Peter Hitchens (left) and his brother Christopher Hitchens ©Nigel Luckhurst, Fri Tanke

The legacy of the sixties

Was the sixties the start of a slide into nihilism or a flawed but authentic progressive convulsion? The brothers Hitchens debate
March 20, 1998
2nd February 1998

Dear Christopher,

If there is anything worse than a young conservative, it is an old revolutionary. Young Tories are now practically extinct, but the western world is infested with paunchy radicals. My own path-a silly flirtation with revolution in my teens and 20s followed by a comfortable return to Tory certainties in middle age-used to be a cliche.  Now I am an exception-asked, in wondering tones, how I come to be a reactionary. The disturbing thing about the late 1960s is that they are still going on; and we have not had to grow up.

The 1960s were not the emotional spasm they appeared to be, but a genuine upheaval with permanent effects. The year 1968 was not the beginning of this, but it was the moment when all its strands-political, moral, sexual and artistic-were woven most closely together. This was a cultural revolution far more destructive and iconoclastic than the Reformation-and lacking any true liberation. It reduced beloved institutions to rubble, while elevating musical, artistic and literary garbage. It introduced dope into western daily life. Its corrosive effects on language, manners, true human kindness, the education and upbringing of children, have been a disaster to anyone who has the slightest tenderness for the next generation. I regret that I was involved in it at all, and squirm with embarrassment when I recall most of what I said and did. I recognise my responsibility for the loss of things which I should have been cherishing and defending, while I was helping to knock them down.
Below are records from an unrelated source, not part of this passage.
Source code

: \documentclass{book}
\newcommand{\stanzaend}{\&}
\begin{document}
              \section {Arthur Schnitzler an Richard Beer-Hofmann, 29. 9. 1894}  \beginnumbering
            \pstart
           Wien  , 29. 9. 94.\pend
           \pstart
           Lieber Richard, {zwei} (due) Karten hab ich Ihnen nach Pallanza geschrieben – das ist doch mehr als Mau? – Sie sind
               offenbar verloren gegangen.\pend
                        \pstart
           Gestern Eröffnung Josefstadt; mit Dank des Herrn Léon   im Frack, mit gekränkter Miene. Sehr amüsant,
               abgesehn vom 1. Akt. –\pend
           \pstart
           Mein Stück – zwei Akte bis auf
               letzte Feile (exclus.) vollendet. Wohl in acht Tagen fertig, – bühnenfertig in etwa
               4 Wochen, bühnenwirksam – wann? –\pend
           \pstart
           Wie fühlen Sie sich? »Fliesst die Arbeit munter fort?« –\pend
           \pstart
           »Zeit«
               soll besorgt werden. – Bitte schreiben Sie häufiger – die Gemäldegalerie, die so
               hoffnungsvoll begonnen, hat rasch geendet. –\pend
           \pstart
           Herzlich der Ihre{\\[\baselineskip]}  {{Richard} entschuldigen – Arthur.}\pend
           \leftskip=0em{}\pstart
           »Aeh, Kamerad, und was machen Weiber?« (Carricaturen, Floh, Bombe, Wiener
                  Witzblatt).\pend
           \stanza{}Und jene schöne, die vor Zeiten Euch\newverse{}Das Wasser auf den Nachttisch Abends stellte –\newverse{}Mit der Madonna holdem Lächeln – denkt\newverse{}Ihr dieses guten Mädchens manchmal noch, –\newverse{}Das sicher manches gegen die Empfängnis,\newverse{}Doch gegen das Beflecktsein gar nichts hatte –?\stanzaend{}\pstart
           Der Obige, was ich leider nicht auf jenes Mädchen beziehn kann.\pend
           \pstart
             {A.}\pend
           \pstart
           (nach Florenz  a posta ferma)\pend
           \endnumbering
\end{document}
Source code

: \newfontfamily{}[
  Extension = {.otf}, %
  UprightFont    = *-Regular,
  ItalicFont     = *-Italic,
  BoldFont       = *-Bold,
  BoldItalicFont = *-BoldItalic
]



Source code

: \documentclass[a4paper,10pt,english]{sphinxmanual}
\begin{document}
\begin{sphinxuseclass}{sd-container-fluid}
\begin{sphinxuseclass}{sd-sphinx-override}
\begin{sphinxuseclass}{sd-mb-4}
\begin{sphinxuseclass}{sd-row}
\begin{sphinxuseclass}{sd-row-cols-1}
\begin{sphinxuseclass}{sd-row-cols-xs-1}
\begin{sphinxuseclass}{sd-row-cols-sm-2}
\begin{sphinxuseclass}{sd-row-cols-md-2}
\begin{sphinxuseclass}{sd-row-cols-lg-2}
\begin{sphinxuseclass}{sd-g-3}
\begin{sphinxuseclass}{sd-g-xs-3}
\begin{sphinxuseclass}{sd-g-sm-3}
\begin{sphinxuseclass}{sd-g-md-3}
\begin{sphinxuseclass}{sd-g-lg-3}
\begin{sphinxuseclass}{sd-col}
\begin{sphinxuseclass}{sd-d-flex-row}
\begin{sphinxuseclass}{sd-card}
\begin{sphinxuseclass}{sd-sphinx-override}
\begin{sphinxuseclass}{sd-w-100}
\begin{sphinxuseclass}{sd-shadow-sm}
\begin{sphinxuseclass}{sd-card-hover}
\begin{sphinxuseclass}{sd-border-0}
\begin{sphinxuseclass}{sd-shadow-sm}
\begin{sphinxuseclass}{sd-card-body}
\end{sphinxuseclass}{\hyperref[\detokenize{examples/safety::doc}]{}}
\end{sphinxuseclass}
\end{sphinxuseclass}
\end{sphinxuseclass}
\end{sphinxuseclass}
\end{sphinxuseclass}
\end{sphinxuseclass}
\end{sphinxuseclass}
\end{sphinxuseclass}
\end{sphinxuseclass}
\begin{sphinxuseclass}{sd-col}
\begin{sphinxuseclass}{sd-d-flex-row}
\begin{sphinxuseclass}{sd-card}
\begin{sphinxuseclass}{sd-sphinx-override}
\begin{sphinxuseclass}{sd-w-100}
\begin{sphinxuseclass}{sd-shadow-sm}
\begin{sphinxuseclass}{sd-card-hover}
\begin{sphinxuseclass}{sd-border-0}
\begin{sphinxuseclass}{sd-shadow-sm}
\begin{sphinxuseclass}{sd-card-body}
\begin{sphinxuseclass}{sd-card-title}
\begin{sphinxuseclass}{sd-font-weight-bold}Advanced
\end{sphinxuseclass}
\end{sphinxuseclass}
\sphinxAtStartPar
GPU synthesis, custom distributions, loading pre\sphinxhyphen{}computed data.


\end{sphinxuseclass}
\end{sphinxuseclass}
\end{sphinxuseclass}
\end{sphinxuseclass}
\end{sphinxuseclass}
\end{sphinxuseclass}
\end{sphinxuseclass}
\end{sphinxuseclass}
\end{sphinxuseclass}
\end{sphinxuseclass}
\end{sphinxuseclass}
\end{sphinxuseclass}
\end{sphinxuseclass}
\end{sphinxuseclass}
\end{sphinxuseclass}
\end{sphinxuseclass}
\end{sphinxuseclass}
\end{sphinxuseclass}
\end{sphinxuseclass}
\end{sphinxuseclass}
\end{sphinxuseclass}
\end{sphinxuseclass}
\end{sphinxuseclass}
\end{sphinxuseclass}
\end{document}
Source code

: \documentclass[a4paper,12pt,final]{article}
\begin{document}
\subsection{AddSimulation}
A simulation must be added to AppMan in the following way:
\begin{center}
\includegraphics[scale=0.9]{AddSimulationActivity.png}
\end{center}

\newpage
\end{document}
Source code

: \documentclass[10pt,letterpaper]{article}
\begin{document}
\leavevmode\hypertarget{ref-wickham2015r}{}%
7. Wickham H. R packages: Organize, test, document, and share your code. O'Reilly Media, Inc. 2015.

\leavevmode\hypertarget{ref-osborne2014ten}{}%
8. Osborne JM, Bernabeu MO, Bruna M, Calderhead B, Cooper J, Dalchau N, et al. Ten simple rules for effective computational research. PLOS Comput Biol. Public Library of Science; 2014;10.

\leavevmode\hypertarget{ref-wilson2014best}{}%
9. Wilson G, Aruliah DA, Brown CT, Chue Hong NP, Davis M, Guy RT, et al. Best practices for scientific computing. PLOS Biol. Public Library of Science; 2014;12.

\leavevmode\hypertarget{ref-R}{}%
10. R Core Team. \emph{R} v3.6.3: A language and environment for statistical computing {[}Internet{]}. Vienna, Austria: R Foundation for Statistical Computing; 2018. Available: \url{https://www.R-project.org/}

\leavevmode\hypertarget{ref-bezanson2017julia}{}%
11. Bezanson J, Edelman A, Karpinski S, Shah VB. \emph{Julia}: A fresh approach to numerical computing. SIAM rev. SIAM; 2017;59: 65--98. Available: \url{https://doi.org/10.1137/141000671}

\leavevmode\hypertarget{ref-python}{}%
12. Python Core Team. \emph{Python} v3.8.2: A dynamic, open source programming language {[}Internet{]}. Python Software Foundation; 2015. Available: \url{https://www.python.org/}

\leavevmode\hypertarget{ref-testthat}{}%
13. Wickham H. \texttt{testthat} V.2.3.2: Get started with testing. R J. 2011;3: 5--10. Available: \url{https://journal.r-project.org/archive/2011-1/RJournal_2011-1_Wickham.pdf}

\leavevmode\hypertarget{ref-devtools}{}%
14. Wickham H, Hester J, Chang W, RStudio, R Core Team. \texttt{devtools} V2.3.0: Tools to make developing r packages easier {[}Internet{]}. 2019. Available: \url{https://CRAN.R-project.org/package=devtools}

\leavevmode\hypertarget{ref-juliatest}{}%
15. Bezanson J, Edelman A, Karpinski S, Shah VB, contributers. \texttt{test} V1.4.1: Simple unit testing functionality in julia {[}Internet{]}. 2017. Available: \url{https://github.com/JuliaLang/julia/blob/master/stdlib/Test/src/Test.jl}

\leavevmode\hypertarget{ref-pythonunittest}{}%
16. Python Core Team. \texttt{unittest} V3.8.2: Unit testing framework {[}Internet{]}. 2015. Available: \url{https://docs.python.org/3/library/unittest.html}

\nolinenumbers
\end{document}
You ought to agree with me. You went deeper into this than I ever did and understood it better than I. You cannot be pleased by the nurseries of ignorance we call schools and universities. You cannot be glad that heroin is sold openly in pit villages such as Grimethorpe. You cannot be happy that rock music is the nearest most people now get to poetry, or that faith, class and deference have been replaced-not, as you might have hoped, by rational self-confidence, but by the syrupy celebrity worship epitomised in the recent festival of the Goddess Diana.

Nor can you be delighted by the achievements of the political causes, foreign and domestic, that we espoused. Vietnam holds public executions of "economic saboteurs." Africa is an economic and political slum, from Cape Town to Cairo. The Clintons, that perfect counter-culture couple rooted more deeply in the movement than they now care to admit, turn out to be as inspiring in office as Warren Harding, liberated only in the president's unconventional sexual tastes.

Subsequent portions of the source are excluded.